--- Description of the task ---
For the listing underneath, give the count of lines containing the string "with" and nothing further.
--- START ---
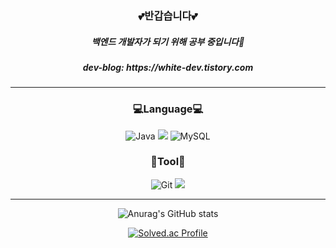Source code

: <div align="center">
<h3> 💕반갑습니다💕 </h3>
<h5> 백엔드 개발자가 되기 위해 공부 중입니다🥰 </h5>
<h5> dev-blog: https://white-dev.tistory.com </h5>

---

### 💻Language💻
![Java](https://img.shields.io/badge/Java-007396.svg?&style=for-the-badge&logo=Java&logoColor=white)
<img src="https://img.shields.io/badge/springboot-6DB33F?style=for-the-badge&logo=springboot&logoColor=white">
![MySQL](https://img.shields.io/badge/MySQL-4479A1.svg?&style=for-the-badge&logo=MySQL&logoColor=white)

### 🔨Tool🔨
![Git](https://img.shields.io/badge/Git-F05032.svg?&style=for-the-badge&logo=Git&logoColor=white)
<img src="https://img.shields.io/badge/github-181717?style=for-the-badge&logo=github&logoColor=white">

---

![Anurag's GitHub stats](https://github-readme-stats.vercel.app/api?username=cwhite723&show_icons=true&theme=solarized-light)

[![Solved.ac Profile](http://mazassumnida.wtf/api/v2/generate_badge?boj=cwhite723)](https://solved.ac/cwhite723/)
</div>

<!--
**cwhite723/cwhite723** is a ✨ _special_ ✨ repository because its `README.md` (this file) appears on your GitHub profile.

Here are some ideas to get you started:

- 🔭 I’m currently working on ...
- 🌱 I’m currently learning ...
- 👯 I’m looking to collaborate on ...
- 🤔 I’m looking for help with ...
- 💬 Ask me about ...
- 📫 How to reach me: ...
- 😄 Pronouns: ...
- ⚡ Fun fact: ...
-->
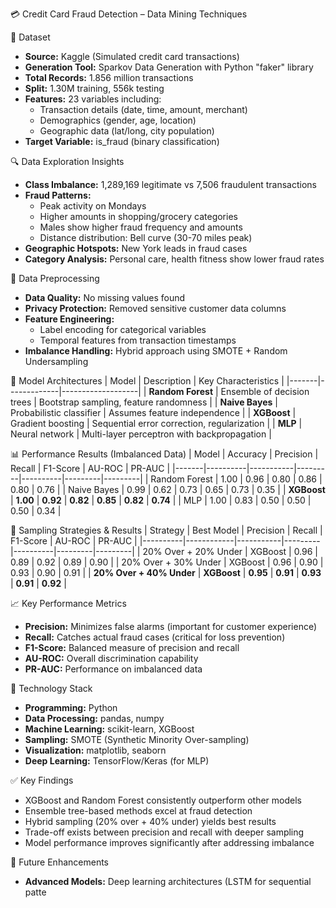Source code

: 💳 Credit Card Fraud Detection – Data Mining Techniques

📁 Dataset
* **Source:** Kaggle (Simulated credit card transactions)
* **Generation Tool:** Sparkov Data Generation with Python "faker" library
* **Total Records:** 1.856 million transactions
* **Split:** 1.30M training, 556k testing
* **Features:** 23 variables including:
   * Transaction details (date, time, amount, merchant)
   * Demographics (gender, age, location)
   * Geographic data (lat/long, city population)
* **Target Variable:** is_fraud (binary classification)

🔍 Data Exploration Insights
* **Class Imbalance:** 1,289,169 legitimate vs 7,506 fraudulent transactions
* **Fraud Patterns:**
   * Peak activity on Mondays
   * Higher amounts in shopping/grocery categories
   * Males show higher fraud frequency and amounts
   * Distance distribution: Bell curve (30-70 miles peak)
* **Geographic Hotspots:** New York leads in fraud cases
* **Category Analysis:** Personal care, health fitness show lower fraud rates

🧹 Data Preprocessing
* **Data Quality:** No missing values found
* **Privacy Protection:** Removed sensitive customer data columns
* **Feature Engineering:**
   * Label encoding for categorical variables
   * Temporal features from transaction timestamps
* **Imbalance Handling:** Hybrid approach using SMOTE + Random Undersampling

🤖 Model Architectures
| Model | Description | Key Characteristics |
|-------|-------------|-------------------|
| **Random Forest** | Ensemble of decision trees | Bootstrap sampling, feature randomness |
| **Naive Bayes** | Probabilistic classifier | Assumes feature independence |
| **XGBoost** | Gradient boosting | Sequential error correction, regularization |
| **MLP** | Neural network | Multi-layer perceptron with backpropagation |

📊 Performance Results (Imbalanced Data)
| Model | Accuracy | Precision | Recall | F1-Score | AU-ROC | PR-AUC |
|-------|----------|-----------|---------|----------|---------|---------|
| Random Forest | 1.00 | 0.96 | 0.80 | 0.86 | 0.80 | 0.76 |
| Naive Bayes | 0.99 | 0.62 | 0.73 | 0.65 | 0.73 | 0.35 |
| **XGBoost** | **1.00** | **0.92** | **0.82** | **0.85** | **0.82** | **0.74** |
| MLP | 1.00 | 0.83 | 0.50 | 0.50 | 0.50 | 0.34 |

🔧 Sampling Strategies & Results
| Strategy | Best Model | Precision | Recall | F1-Score | AU-ROC | PR-AUC |
|----------|------------|-----------|---------|----------|---------|---------|
| 20% Over + 20% Under | XGBoost | 0.96 | 0.89 | 0.92 | 0.89 | 0.90 |
| 20% Over + 30% Under | XGBoost | 0.96 | 0.90 | 0.93 | 0.90 | 0.91 |
| **20% Over + 40% Under** | **XGBoost** | **0.95** | **0.91** | **0.93** | **0.91** | **0.92** |

📈 Key Performance Metrics
* **Precision:** Minimizes false alarms (important for customer experience)
* **Recall:** Catches actual fraud cases (critical for loss prevention)
* **F1-Score:** Balanced measure of precision and recall
* **AU-ROC:** Overall discrimination capability
* **PR-AUC:** Performance on imbalanced data

🧰 Technology Stack
* **Programming:** Python
* **Data Processing:** pandas, numpy
* **Machine Learning:** scikit-learn, XGBoost
* **Sampling:** SMOTE (Synthetic Minority Over-sampling)
* **Visualization:** matplotlib, seaborn
* **Deep Learning:** TensorFlow/Keras (for MLP)

✅ Key Findings
* XGBoost and Random Forest consistently outperform other models
* Ensemble tree-based methods excel at fraud detection
* Hybrid sampling (20% over + 40% under) yields best results
* Trade-off exists between precision and recall with deeper sampling
* Model performance improves significantly after addressing imbalance

🚀 Future Enhancements
* **Advanced Models:** Deep learning architectures (LSTM for sequential patte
--- END ---
--- Result below ---
4